I met our next inductee about 45 years ago when we moved next door to him. He wanted to know right away why I didn’t wear purple, especially on game day, so I went and bought a purple t-shirt. He told me, “That’s good, but I haven’t seen you at any games - that shirt means nothing if you don’t show up.” He emphasized that with tough enough language so that I haven’t missed many Bronco games since then (I have a closet full of purple shirts too). Earnie is a fervent supporter of the Dayton Broncos. He might get upset with them, but YOU better not or you’ll hear from him quickly. It doesn’t matter whether he is in a crowd of opposing fans or Bronco fans, don’t talk bad about our kids or coaches. Earnie also had a keen eye for bad referees. In fact, just about every coaching staff has given him the name of Bronco Earnie - a title that fits perfectly.

LOIS PRUITT--booster

Our next booster is a lifetime resident of Dayton and was fiercely loyal to Colbert High and Dayton High. A 1949 graduate and Valedictorian of Colbert High school, she played basketball at both Colbert and Prairie View. She returned to Dayton where she coached and taught at Colbert High, eventually going to Cleveland where she taught for 30 years before coming back and finishing her career at Richter Elementary. As a teacher and later in retirement, she was an avid fan of the Colbert Tigers and Dayton Broncos. That included all sports and sitting out in all kinds of weather. She always took great pride in talking about the Colbert athletes she went to school with or coached and she really loved cheering on her own children and grandchildren in all the sports in which they competed. You didn’t have to visit with her long to realize that she considered all the athletes at Colbert and Dayton High School her kids. She is also a member of the Dayton ISD Wall of Fame.

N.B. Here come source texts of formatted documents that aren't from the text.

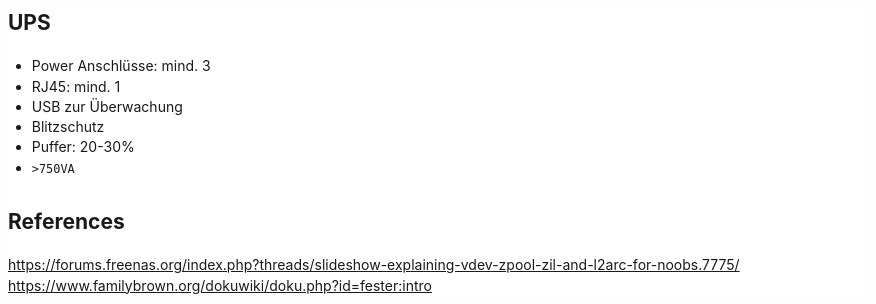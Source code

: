 
## UPS

- Power Anschlüsse: mind. 3
- RJ45: mind. 1
- USB zur Überwachung
- Blitzschutz
- Puffer: 20-30%
- `>750VA`


## References

[2]: https://forums.freenas.org/index.php?threads/how-to-hard-drive-burn-in-testing.21451/
[3]: https://forums.freenas.org/index.php?threads/scrub-and-smart-testing-schedules.20108/
[4]: https://forums.freenas.org/index.php?threads/the-math-on-hard-drive-failure.21110/
https://forums.freenas.org/index.php?threads/slideshow-explaining-vdev-zpool-zil-and-l2arc-for-noobs.7775/
https://www.familybrown.org/dokuwiki/doku.php?id=fester:intro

Her daughter accepted her award on her behalf.

1958 MILE RELAY TEAM--team

The Dayton High School 1958 Mile Relay team had the fastest mile in the state in all categories up until getting beat out by a step by Wharton at the state meet. They were the undefeated district and regional champions. Buddy Holbrook, Bryan Sterling, Leard Connor, and Roy Alford Seaburg used to drive around the state looking for track meets where they could be pushed. On one occasion they ended up in Commerce, Texas at the East Texas Relays. They took the Dayton ISD drivers-ed car to make the trip. Their coach, Smitty, and the team drove with six packed in that car up to the races. They were an outstanding team and we honor them today.